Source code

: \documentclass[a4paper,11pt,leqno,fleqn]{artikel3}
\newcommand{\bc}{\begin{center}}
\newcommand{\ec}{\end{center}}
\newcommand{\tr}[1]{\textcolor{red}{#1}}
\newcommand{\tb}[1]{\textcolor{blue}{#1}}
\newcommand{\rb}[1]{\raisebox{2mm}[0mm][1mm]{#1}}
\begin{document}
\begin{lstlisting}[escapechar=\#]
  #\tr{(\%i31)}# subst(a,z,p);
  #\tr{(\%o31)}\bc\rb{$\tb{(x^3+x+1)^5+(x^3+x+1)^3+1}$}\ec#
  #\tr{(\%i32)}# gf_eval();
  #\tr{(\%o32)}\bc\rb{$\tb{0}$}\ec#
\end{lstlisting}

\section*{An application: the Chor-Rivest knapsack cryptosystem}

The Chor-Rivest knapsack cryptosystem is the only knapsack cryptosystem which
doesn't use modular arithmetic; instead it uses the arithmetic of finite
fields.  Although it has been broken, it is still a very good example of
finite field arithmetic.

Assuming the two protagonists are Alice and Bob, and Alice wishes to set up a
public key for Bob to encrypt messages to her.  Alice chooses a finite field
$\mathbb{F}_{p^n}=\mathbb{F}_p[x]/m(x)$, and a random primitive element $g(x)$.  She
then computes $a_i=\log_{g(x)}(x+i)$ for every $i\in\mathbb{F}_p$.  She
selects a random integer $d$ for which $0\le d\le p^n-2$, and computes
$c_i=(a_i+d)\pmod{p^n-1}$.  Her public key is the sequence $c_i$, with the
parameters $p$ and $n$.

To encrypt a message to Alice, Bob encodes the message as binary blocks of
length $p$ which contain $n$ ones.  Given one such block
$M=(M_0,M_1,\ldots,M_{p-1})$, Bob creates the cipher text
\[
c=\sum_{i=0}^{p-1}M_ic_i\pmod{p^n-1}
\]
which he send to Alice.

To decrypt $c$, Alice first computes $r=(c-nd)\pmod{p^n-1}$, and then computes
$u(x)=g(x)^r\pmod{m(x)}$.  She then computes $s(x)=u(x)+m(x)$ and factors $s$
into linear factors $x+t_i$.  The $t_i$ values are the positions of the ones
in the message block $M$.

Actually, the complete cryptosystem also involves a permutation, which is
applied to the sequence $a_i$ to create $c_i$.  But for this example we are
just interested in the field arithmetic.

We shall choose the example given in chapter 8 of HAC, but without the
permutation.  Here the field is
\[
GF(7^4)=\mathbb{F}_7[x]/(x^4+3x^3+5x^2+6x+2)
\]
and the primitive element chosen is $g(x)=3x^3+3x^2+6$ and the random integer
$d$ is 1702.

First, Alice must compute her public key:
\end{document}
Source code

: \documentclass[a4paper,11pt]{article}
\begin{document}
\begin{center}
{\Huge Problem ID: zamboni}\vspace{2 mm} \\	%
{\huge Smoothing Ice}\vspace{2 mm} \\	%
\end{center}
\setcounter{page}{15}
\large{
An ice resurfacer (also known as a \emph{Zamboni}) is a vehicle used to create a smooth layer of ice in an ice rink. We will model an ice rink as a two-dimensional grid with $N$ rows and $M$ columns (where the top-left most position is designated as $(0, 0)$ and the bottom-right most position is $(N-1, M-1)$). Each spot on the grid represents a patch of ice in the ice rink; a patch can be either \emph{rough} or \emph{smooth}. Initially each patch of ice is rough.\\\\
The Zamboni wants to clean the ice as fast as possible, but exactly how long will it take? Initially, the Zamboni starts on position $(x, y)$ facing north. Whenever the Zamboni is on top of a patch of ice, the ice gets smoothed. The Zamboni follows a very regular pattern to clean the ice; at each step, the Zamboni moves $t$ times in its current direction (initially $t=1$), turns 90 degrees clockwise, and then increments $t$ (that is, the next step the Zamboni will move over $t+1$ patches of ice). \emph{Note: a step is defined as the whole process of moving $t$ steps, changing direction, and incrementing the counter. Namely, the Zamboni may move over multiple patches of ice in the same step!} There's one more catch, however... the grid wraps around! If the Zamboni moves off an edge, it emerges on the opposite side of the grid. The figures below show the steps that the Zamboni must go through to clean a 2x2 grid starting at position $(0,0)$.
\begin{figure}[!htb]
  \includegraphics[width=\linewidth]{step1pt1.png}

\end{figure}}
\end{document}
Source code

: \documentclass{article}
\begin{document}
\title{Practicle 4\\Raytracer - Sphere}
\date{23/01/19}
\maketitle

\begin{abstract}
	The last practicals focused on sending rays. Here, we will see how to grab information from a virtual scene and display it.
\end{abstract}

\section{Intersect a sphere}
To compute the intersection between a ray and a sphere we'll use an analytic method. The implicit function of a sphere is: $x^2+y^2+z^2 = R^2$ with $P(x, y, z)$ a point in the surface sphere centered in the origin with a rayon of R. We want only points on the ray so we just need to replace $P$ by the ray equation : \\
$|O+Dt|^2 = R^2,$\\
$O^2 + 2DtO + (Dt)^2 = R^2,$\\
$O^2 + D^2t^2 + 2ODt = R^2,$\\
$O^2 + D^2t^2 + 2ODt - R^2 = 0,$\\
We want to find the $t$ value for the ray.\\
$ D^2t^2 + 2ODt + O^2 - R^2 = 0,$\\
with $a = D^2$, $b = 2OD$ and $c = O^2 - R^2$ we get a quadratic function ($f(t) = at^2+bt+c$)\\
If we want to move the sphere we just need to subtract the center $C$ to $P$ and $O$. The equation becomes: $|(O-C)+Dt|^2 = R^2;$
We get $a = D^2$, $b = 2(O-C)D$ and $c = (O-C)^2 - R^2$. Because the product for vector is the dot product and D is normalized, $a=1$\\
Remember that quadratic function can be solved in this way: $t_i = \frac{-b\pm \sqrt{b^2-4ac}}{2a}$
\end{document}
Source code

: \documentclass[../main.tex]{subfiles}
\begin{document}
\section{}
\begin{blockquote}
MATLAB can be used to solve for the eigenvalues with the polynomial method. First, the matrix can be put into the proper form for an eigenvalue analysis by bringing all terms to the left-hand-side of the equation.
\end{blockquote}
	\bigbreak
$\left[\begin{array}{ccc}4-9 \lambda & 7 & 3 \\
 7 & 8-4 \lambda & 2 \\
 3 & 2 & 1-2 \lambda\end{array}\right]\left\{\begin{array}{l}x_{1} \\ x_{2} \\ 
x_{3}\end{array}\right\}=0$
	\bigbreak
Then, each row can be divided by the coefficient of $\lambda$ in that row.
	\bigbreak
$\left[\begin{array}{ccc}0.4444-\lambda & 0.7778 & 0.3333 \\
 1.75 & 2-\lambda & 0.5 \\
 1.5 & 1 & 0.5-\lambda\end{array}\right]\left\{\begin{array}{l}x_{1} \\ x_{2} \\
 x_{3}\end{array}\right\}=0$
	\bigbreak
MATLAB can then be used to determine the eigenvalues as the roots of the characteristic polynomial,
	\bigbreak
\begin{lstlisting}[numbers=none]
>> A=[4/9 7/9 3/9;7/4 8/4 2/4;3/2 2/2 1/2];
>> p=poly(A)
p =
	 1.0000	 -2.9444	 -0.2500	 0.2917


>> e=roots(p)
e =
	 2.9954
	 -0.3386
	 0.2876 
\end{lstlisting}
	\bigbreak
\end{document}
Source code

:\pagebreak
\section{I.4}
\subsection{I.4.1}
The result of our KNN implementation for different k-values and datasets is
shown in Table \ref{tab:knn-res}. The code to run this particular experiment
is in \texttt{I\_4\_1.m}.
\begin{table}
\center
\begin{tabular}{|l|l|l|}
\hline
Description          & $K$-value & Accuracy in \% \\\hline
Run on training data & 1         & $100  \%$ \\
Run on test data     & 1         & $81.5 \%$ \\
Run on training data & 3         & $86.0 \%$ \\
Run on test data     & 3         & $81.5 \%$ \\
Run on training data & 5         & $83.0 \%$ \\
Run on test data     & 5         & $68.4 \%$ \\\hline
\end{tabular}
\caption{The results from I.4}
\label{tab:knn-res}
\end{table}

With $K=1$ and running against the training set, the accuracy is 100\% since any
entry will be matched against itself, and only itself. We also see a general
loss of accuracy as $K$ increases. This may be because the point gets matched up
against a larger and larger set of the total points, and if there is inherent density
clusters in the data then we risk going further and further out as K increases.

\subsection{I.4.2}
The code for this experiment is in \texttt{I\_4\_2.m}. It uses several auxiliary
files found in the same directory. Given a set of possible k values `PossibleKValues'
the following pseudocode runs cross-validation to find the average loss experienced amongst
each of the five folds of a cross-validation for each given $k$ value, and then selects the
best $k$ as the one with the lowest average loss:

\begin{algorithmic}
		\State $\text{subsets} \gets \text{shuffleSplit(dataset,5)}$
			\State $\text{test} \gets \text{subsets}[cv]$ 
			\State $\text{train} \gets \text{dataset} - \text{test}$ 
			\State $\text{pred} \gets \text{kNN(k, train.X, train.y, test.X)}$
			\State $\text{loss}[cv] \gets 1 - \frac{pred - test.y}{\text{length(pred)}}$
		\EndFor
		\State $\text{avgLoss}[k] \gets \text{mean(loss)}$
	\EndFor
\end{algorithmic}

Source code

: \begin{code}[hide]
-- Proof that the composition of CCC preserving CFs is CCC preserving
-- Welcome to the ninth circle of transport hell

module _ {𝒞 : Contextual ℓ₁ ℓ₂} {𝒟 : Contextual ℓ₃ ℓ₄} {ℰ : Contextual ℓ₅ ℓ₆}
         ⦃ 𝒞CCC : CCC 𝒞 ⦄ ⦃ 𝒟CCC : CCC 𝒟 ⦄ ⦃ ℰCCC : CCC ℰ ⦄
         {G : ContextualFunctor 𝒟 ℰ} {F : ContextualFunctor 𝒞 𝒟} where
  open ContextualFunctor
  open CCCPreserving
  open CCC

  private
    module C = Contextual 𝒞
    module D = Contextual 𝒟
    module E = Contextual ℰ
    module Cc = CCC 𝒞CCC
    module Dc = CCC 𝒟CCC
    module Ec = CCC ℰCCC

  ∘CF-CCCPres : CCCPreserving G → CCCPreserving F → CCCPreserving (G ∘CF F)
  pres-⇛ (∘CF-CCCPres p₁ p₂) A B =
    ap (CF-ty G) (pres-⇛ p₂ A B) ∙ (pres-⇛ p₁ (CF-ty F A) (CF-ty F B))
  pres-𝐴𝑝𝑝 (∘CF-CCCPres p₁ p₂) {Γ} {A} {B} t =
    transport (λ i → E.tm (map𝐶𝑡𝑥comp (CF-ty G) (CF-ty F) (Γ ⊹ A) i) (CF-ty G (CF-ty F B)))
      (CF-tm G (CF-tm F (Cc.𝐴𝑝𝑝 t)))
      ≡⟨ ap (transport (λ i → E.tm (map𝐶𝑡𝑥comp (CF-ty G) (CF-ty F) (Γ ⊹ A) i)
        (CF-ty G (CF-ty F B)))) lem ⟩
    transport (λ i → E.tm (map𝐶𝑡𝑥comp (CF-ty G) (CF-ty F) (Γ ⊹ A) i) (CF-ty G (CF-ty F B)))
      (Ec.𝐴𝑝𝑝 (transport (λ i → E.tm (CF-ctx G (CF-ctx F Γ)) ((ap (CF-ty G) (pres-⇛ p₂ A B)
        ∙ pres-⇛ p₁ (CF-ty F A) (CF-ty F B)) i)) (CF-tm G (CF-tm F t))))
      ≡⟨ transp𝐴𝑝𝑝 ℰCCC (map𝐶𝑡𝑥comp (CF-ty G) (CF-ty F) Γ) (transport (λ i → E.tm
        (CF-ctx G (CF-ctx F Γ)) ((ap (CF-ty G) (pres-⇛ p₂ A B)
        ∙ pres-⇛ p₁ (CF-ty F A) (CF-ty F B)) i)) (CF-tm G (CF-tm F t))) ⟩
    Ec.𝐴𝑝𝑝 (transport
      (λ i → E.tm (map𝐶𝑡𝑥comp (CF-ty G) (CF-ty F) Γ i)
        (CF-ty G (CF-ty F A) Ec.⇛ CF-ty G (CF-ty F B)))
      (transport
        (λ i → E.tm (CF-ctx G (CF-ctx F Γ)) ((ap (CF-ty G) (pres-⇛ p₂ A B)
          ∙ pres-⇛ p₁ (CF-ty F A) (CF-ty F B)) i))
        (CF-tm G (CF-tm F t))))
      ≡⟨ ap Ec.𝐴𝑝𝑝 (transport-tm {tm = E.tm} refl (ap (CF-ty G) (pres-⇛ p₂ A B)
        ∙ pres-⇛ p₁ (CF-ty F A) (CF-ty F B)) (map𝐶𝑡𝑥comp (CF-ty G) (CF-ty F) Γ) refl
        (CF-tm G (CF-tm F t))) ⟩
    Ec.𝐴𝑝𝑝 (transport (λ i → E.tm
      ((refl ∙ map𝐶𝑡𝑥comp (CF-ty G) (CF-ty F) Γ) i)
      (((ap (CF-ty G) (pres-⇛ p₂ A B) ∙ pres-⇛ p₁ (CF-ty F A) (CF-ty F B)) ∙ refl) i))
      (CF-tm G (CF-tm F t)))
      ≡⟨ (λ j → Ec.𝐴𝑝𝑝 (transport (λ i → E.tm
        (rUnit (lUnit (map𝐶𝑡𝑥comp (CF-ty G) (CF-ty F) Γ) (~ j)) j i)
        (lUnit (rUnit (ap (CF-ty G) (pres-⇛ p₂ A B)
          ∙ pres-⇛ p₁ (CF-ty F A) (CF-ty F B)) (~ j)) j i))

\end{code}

EXERCISE BRIEF: Would you print, exactly as written, every line above from the one holding "Run on training data & 5" through the one holding "each of the", with both included and no other lines?

RESPONSE FOR THIS EXERCISE:
Run on training data & 5         & $83.0 \%$ \\
Run on test data     & 5         & $68.4 \%$ \\\hline
\end{tabular}
\caption{The results from I.4}
\label{tab:knn-res}
\end{table}

With $K=1$ and running against the training set, the accuracy is 100\% since any
entry will be matched against itself, and only itself. We also see a general
loss of accuracy as $K$ increases. This may be because the point gets matched up
against a larger and larger set of the total points, and if there is inherent density
clusters in the data then we risk going further and further out as K increases.

\subsection{I.4.2}
The code for this experiment is in \texttt{I\_4\_2.m}. It uses several auxiliary
files found in the same directory. Given a set of possible k values `PossibleKValues'
the following pseudocode runs cross-validation to find the average loss experienced amongst
each of the five folds of a cross-validation for each given $k$ value, and then selects the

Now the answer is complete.